A partir de 2007, a aquisição de lasers de alta potência (fornecidos pelo laboratório americano) e a aprovação do projeto pela FINEP permitiram um avanço nas pesquisas. Em 2008, os cientistas conseguiram guiar um feixe de laser com segurança para o interior do túnel T3 e focá-lo em um objeto, que foi destruído. A potência do laser era de, aproximadamente, 1 gigawatt – o equivalente a 10 milhões de lâmpadas incandescentes. Hoje, são oito pessoas trabalhando no programa do IEAv. Além de trocar e-mails e telefonemas, a equipe recebe visitas periódicas dos pesquisadores americanos.

Origem

A idéia de se usar laser em operações espaciais surgiu nos Estados Unidos, em 1983, durante a Guerra Fria. Em 27 de março, o então presidente Ronald Reagan lançou o Programa de Defesa Estratégica no Espaço (Strategy Defense Initiative), conhecido popularmente como “Programa Guerra nas Estrelas”. Como no filme de George Lucas, de 1977, os EUA tinham como objetivo travar uma batalha contra o inimigo no espaço sideral, com lasers em punho, como cavaleiros jedis. Seria instalado um cinturão de canhões em volta do globo terrestre, capaz de detectar e destruir mísseis inimigos antes que eles atingissem seu alvo.

Na prática, o programa bilionário não fez grandes avanços, mas continua recebendo verbas do governo – e, consequentemente, críticas de organizações humanitárias como o Greenpeace. Mas Minucci ressalta um ponto positivo do programa: as pesquisas ajudaram a viabilizar a tecnologia de propulsão a laser. “As técnicas em ótica, que seriam usadas para focalizar o feixe do laser no alvo a ser destruído, foram aproveitadas por nós”, revela.

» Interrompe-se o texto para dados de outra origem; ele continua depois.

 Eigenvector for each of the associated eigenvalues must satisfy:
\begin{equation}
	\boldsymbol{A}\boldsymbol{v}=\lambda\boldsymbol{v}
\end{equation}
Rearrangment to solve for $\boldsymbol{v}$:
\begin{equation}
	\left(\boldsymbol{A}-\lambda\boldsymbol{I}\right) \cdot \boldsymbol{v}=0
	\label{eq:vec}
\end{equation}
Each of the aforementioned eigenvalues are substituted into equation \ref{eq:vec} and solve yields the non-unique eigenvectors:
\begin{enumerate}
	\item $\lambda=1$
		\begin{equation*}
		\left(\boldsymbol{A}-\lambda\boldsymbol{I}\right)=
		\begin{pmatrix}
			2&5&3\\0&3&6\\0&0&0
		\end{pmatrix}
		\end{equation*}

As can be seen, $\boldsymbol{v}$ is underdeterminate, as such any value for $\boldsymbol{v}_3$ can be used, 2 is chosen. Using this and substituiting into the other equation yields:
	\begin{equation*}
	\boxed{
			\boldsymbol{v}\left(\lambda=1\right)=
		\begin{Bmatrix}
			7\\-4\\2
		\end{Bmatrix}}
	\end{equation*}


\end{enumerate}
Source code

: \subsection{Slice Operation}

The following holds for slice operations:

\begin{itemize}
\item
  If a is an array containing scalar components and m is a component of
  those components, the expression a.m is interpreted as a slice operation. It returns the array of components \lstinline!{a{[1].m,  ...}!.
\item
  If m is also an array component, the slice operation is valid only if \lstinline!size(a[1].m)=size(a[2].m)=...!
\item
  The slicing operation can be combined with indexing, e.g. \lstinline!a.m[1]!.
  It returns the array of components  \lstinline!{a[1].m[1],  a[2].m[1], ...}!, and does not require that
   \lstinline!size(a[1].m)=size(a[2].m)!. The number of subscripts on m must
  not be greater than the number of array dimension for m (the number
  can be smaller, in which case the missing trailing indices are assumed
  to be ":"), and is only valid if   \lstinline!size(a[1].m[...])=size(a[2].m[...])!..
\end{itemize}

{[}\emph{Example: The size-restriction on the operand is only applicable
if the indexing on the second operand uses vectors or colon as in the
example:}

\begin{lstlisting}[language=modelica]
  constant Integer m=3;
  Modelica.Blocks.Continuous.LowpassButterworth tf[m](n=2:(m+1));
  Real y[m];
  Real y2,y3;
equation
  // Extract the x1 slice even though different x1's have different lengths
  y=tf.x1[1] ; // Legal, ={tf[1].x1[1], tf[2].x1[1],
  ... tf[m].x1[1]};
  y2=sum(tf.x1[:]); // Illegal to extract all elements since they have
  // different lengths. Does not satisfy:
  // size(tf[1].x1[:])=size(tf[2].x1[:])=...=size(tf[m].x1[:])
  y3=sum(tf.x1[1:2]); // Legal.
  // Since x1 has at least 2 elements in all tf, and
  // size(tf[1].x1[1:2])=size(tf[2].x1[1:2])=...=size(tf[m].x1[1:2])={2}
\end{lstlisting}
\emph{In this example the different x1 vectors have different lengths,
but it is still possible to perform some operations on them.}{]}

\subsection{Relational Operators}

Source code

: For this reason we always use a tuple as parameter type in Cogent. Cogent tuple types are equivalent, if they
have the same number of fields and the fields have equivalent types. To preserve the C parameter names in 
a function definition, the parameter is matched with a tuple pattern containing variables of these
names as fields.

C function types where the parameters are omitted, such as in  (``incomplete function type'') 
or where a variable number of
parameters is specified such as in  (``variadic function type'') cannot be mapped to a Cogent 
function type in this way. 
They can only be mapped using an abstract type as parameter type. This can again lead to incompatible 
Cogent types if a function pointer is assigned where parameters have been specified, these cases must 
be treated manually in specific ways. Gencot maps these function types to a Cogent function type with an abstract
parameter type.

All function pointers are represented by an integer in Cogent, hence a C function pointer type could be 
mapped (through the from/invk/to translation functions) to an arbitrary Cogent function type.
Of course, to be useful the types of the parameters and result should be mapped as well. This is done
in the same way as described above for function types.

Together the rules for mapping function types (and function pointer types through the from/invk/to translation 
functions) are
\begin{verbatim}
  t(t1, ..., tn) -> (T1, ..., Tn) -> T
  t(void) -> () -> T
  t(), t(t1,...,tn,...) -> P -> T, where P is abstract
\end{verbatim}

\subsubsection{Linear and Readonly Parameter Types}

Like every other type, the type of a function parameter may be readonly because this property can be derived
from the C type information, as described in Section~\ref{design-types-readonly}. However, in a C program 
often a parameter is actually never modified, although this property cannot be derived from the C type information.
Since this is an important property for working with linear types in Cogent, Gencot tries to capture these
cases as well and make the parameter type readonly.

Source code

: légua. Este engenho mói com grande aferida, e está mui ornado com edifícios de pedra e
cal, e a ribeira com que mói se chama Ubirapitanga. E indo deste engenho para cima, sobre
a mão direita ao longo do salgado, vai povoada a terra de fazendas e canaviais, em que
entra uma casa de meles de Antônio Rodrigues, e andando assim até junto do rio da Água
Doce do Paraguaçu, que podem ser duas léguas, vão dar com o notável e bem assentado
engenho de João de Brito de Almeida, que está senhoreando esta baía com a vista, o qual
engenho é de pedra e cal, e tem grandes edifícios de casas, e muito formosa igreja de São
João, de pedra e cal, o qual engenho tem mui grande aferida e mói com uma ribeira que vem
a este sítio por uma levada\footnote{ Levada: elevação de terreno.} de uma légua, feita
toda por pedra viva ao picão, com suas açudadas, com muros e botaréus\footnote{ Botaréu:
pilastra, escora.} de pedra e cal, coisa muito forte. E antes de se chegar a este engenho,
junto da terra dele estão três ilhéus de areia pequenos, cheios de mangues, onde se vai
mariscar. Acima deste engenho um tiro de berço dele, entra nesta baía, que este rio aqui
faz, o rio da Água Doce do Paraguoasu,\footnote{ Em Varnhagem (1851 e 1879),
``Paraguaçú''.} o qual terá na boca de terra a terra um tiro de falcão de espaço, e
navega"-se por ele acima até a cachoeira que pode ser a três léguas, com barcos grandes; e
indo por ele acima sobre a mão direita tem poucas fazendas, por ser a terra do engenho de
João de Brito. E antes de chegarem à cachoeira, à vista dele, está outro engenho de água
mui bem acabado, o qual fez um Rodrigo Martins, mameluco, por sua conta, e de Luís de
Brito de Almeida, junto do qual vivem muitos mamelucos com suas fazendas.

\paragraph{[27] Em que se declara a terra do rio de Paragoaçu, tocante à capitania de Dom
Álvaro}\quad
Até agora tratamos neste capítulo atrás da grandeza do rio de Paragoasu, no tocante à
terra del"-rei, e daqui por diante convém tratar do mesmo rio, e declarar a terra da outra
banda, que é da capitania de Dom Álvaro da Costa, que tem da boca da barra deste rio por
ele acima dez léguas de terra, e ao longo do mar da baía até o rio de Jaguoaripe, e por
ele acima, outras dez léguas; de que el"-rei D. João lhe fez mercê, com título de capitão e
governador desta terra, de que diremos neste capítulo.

Fonte: Revista Inovação em Pauta - Num 06 - Jun e Jul de 2009 - Págs 84, 85, 86 e 87

Comentário: Iniciativas como essa do IEAv ajudam ao Brasil pelo menos acompanhar o que esta sendo feito de novo a nível de propulsão em outros paises. È uma grande parceria em nível de retorno científico e tecnológico em longo prazo e espero sinceramente que venha a ter o apoio devido do poder público. Parabéns ao comandante e pesquisador Marco Antônio Sala Minucci pela sua visão e iniciativa e desejo-lhe pleno sucesso com essa e outras iniciativas que visem o engrandecimento do Programa Espacial Brasileiro.